[squid-users] Mixing cached and non-cached access of same URLs by session-id

From: Schermuly-Koch, Achim <a.schermuly-koch_at_cassini.de>
Date: Thu, 20 Aug 2009 16:14:25 +0200

Hi there,

i am trying to configure squid for the following use-case:

We are using squid as a reverse-proxy cache to speed up our website. A large area of the website is public. But there is also a personalized area. If a user logs into his personal site, we maintain a session for the user (using standard tomcat features jsession-id cookie with optional url-rewriting).

I can easily tell the private and public area apart by examining the URL. So no problem to configure caching for the private area.

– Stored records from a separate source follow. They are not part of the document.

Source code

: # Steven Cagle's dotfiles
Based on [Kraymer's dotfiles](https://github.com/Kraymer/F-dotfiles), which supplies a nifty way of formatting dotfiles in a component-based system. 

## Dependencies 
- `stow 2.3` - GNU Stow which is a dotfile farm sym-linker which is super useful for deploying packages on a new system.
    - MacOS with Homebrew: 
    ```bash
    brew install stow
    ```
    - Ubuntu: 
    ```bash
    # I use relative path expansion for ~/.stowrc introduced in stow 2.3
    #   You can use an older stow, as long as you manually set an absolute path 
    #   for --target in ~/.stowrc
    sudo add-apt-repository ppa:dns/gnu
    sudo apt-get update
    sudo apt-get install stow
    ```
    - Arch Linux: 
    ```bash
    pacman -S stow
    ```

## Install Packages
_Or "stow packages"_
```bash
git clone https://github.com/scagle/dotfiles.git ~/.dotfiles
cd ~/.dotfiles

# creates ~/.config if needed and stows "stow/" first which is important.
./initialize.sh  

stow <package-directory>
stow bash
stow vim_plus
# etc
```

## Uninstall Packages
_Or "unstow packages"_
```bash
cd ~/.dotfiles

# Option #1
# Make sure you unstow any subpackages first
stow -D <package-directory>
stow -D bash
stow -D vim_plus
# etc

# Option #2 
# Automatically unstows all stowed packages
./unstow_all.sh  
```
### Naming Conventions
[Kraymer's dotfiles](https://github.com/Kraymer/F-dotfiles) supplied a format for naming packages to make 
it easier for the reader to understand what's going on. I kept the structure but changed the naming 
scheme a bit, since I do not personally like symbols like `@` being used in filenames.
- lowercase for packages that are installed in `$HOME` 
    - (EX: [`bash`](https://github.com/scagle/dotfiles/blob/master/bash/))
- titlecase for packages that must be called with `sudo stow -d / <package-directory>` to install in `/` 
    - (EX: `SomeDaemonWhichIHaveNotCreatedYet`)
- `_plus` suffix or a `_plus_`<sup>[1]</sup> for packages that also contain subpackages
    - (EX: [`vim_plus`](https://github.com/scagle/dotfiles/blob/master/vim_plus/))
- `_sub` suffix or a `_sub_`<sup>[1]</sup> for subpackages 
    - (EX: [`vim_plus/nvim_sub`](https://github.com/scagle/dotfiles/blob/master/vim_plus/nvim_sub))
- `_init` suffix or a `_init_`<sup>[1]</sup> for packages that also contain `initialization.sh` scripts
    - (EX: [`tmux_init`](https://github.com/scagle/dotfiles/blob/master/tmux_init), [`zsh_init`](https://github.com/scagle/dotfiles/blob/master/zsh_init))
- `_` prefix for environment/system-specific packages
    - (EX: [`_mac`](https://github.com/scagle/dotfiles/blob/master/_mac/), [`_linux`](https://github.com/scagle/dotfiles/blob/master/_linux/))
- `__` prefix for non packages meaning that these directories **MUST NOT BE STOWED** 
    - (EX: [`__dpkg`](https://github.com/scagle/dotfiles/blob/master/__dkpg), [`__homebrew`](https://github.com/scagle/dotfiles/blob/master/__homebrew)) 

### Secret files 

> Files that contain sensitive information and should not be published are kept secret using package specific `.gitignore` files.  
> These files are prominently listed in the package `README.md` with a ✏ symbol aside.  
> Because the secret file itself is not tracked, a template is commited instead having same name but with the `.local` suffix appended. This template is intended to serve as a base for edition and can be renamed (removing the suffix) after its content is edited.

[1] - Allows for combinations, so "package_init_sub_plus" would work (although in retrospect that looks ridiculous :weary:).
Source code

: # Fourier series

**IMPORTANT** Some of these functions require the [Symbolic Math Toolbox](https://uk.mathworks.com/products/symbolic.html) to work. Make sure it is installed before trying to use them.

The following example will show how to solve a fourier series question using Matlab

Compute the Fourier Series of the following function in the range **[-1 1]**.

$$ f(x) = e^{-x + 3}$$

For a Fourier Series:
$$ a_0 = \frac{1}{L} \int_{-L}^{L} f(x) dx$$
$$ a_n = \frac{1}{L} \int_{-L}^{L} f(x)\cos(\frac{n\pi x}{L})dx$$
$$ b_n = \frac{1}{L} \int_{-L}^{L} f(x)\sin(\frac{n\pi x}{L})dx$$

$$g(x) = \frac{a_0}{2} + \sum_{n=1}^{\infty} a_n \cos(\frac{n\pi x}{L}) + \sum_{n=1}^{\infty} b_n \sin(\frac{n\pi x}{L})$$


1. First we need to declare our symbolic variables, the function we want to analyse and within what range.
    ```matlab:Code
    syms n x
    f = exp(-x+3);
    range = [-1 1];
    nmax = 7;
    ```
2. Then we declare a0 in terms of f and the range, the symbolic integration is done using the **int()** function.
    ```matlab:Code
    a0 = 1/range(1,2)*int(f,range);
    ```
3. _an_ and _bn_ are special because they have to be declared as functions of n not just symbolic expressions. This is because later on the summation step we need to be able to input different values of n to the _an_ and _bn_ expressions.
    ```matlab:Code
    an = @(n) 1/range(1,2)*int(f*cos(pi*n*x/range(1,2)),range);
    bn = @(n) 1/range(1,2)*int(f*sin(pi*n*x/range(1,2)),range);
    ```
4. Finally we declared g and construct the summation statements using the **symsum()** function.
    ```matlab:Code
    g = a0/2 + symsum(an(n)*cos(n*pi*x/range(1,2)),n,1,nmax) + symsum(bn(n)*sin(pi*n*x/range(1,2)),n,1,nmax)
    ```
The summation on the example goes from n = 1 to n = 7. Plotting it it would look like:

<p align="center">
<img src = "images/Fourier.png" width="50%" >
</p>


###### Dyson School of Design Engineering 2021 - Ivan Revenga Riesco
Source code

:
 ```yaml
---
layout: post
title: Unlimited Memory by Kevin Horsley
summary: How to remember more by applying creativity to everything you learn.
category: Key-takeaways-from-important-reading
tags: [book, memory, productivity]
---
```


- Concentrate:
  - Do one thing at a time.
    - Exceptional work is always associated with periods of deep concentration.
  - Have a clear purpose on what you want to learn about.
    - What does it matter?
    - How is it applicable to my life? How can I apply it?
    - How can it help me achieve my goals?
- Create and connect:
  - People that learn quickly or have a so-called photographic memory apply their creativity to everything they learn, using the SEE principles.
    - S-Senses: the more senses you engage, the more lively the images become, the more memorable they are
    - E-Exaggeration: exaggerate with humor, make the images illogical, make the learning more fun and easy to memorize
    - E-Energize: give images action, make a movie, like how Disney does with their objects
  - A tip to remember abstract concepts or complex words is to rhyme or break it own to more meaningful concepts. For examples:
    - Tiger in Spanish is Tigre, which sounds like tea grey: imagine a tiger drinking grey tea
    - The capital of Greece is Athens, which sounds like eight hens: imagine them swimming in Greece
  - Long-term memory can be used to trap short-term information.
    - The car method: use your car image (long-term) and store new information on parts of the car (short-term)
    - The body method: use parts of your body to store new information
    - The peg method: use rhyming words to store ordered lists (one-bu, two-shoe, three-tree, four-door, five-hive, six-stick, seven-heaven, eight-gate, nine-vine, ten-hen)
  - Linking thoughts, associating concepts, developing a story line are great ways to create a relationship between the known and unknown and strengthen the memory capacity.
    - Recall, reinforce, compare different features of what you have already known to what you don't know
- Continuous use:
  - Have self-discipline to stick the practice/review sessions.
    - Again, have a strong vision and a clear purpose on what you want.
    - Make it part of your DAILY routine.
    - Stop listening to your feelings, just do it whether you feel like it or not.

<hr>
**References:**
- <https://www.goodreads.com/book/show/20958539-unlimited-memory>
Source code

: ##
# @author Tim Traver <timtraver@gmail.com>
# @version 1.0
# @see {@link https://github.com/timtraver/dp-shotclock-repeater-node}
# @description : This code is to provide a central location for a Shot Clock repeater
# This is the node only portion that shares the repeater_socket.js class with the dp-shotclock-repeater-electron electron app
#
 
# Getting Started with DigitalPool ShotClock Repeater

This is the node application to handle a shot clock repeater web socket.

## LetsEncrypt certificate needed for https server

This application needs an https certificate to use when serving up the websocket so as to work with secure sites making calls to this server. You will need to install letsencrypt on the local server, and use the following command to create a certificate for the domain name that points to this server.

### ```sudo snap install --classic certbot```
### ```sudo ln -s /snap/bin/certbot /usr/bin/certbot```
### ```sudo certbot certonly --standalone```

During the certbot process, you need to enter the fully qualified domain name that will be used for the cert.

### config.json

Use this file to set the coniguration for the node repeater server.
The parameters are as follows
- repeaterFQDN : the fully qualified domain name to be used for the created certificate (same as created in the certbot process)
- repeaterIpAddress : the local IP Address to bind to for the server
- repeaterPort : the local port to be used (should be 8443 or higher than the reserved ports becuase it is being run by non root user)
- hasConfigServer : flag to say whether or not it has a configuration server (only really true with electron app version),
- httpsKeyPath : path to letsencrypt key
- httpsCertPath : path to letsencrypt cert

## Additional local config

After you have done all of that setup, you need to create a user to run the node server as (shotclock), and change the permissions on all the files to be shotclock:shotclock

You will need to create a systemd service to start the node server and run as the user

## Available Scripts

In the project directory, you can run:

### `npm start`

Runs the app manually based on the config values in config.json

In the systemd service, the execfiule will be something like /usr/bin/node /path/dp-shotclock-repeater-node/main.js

However the pages on the public area has a small caveat: If the user was logged in the private area, we maintain the "logged-in" state and reflect that state on public pages also (outputting "Welcome John Doe" in a small box).
Of course we must not cache these pages.

  # Recognizes mysite
  acl MYSITE url_regex ^http://[^.]*\.mysite\.de

  # Don't cache pages, if user sends or gets a cookie
  acl JSESSIONID1 req_header Cookie -i jsessionid
  cache deny MYSITE JSESSIONID1

  acl JSESSIONID2 rep_header Set-Cookie -i jsessionid
  cache deny MYSITE JSESSIONID2

This seemed to wor fine. Until i did a jmeter test, mixing Requests with and without sessionid cookies. Is seems that if i request an already cached url with a session-cookie, that the cached document is flushed. This is correct from a security-point-of-view: We are not leaking any private data. But a subsequent request without cookie to the very same URL will report a cache-miss (regarding the response-headers). Which is not so good for performance. The hit rate degrades with the number of requests with cookies.

Next idea was to use "always_direct allow" instead of "cache deny" for private access on public pages. My understanding was, that squid bypasses all other internal processing:

  # Recognizes mysite
  acl MYSITE url_regex ^http://[^.]*\.mysite\.de

  # Don't cache pages, if user sends or gets a cookie
  acl JSESSIONID1 req_header Cookie -i jsessionid
  alway_direct allow MYSITE JSESSIONID1

  acl JSESSIONID2 rep_header Set-Cookie -i jsessionid
  alway_direct allow MYSITE JSESSIONID2

Big surprise: Even requests without cookie are alway cache-misses. Ok. There is no explicit "cache allow" rule. But there wasn't any in the former example as well. So what did happen? Anyway i added an explicit rule at the end, hoping it would be used, if all "always_direct" rules where evaluated to "false":

  cache allow MYSITE

Even bigger surprise:

Now the requests containing a session-cookie are also served from the cache (indicated by a Cache-Hit header, and lacking the "Welcome" box). Which is not acceptable, because we might leak private data.

One last effort (now poking in the dark) adding both directives:

  alway_direct allow MYSITE JSESSIONID1
  cache deny MYSITE JSESSIONID1

Now the result is like in the very first configuration. Like allow_direct wasn't used at all.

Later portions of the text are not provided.